Se questa è una donna

di Maurizio Chierici

Se questa è una donna. Pallore dei fantasmi sopravissuti ai lager di un’altra Germania. Filmato immobile. Non alza gli occhi, non muove le mani: pietrificata. Speriamo che un dolore così profondo non finisca nel mercato delle tshirts: c’è chi lo suggerisce. Paradossalmente l’umiliazione della prigioniera racconta l’ultimo capitolo della sua speranza. Perché dopo la foto comincia l’intrigo che in queste ore ne minaccia la vita. Mai così in pericolo. Non solo guerriglieri vetero marxisti, paranoia feroce, ma le ambizioni dei grandi borghesi e gli equilibri strategici di una regione con la sventura del petrolio. Il lampo della cinepresa ne illude la felicità. Ingrid ha scritto alla madre e si è messa in posa per dimostrare di essere viva. Nessuna persona normale si mette in posa per dimostrare d’essere viva, eppure nei gironi dei sequestratori questa obbedienza é dovuta. Ha sciolto i capelli. La treccia scende alle caviglie, quasi calendario del tempo di nessuno: la lunghezza degli anni vuoti sfiora la terra.. Per mostrarsi ai figli e alla madre risveglia la vanità di donna che sdegnava il trucco, ma l’eleganza è una dimensione dello spirito e Ingrid Bertancourt recupera ciò che le è rimasto della dignità. Forse si è guardata allo specchio prima di non guardare l’obiettivo mentre i pensieri attraversavano l’ultimo guado: nell’altra sponda la aspetta la vita di prima.

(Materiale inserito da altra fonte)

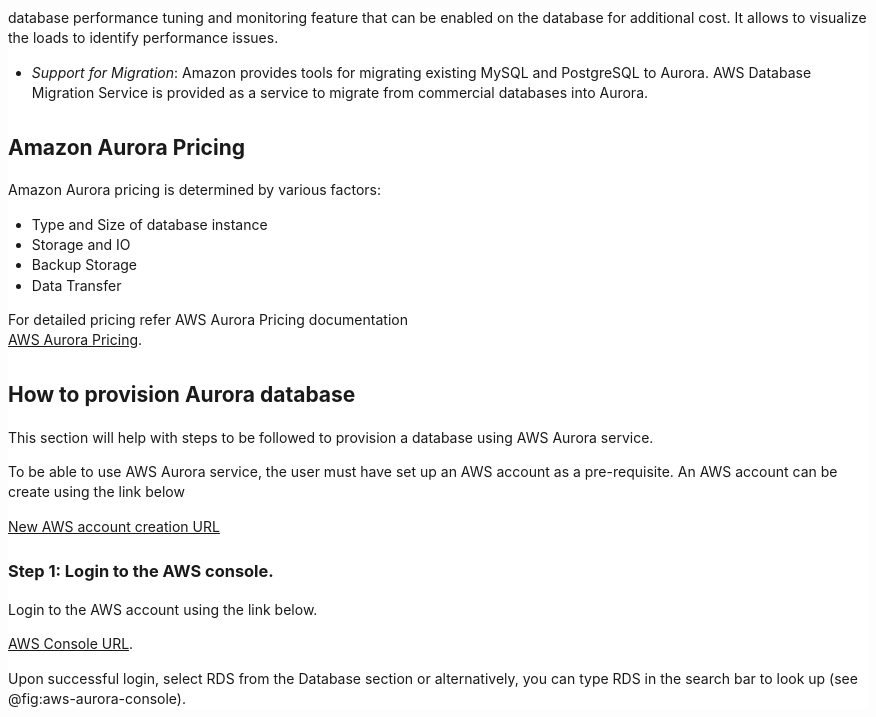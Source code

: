   database performance tuning and monitoring feature that can be
  enabled on the database for additional cost.  It allows to visualize
  the loads to identify performance issues.
* *Support for Migration*: Amazon provides tools for migrating
  existing MySQL and PostgreSQL to Aurora.  AWS Database Migration
  Service is provided as a service to migrate from commercial
  databases into Aurora.

## Amazon Aurora Pricing

Amazon Aurora pricing is determined by various factors:

* Type and Size of database instance
* Storage and IO
* Backup Storage
* Data Transfer

For detailed pricing refer AWS Aurora Pricing documentation  
[AWS Aurora Pricing](https://aws.amazon.com/rds/aurora/pricing/).

## How to provision Aurora database

This section will help with steps to be followed to provision a database
using AWS Aurora service.

To be able to use AWS Aurora service, the user must have set up an
AWS account as a pre-requisite. 
An AWS account can be create using the link below

[New AWS account creation URL](https://portal.aws.amazon.com/billing/signup?redirect_url=https%3A%2F%2Faws.amazon.com%2Fregistration-confirmation#/start)

### Step 1: Login to the AWS console.

Login to the AWS account using the link below.

[AWS Console URL](https://aws.amazon.com/console/).

Upon successful login, select RDS from the Database section or
alternatively, you can type RDS in the search bar to look up (see
@fig:aws-aurora-console).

Non immaginava che uniformi e politici di rango stavano preparando trappole per impedirle di tornare. Impossibile mediare con i signori del crimine. Dopo i campi di Hitler è venuta Norimberga. Nessun perdono o cambio di favori con la banda della tortura. Da combattere e sterminare, dottrina Bush. In fondo gli ostaggi sono polvere della storia. Un soffio e nessuno li ricorda. Mentre la cinepresa ne fissa l’immobilità, Ingrid non immagina che la vita pericolosa sta per diventare drammatica. Il presidente che se ne dichiara difensore non la vuole a Bogotà. Mentre mediazioni e diplomazie intrecciavano i sussurri, scombina le carte bruciandone la trama. Ingrid Betancourt che torna in scena è una tragedia insopportabile. Uribe lo ha impedito per cinque anni ma la situazione stava per sfuggirgli di mano.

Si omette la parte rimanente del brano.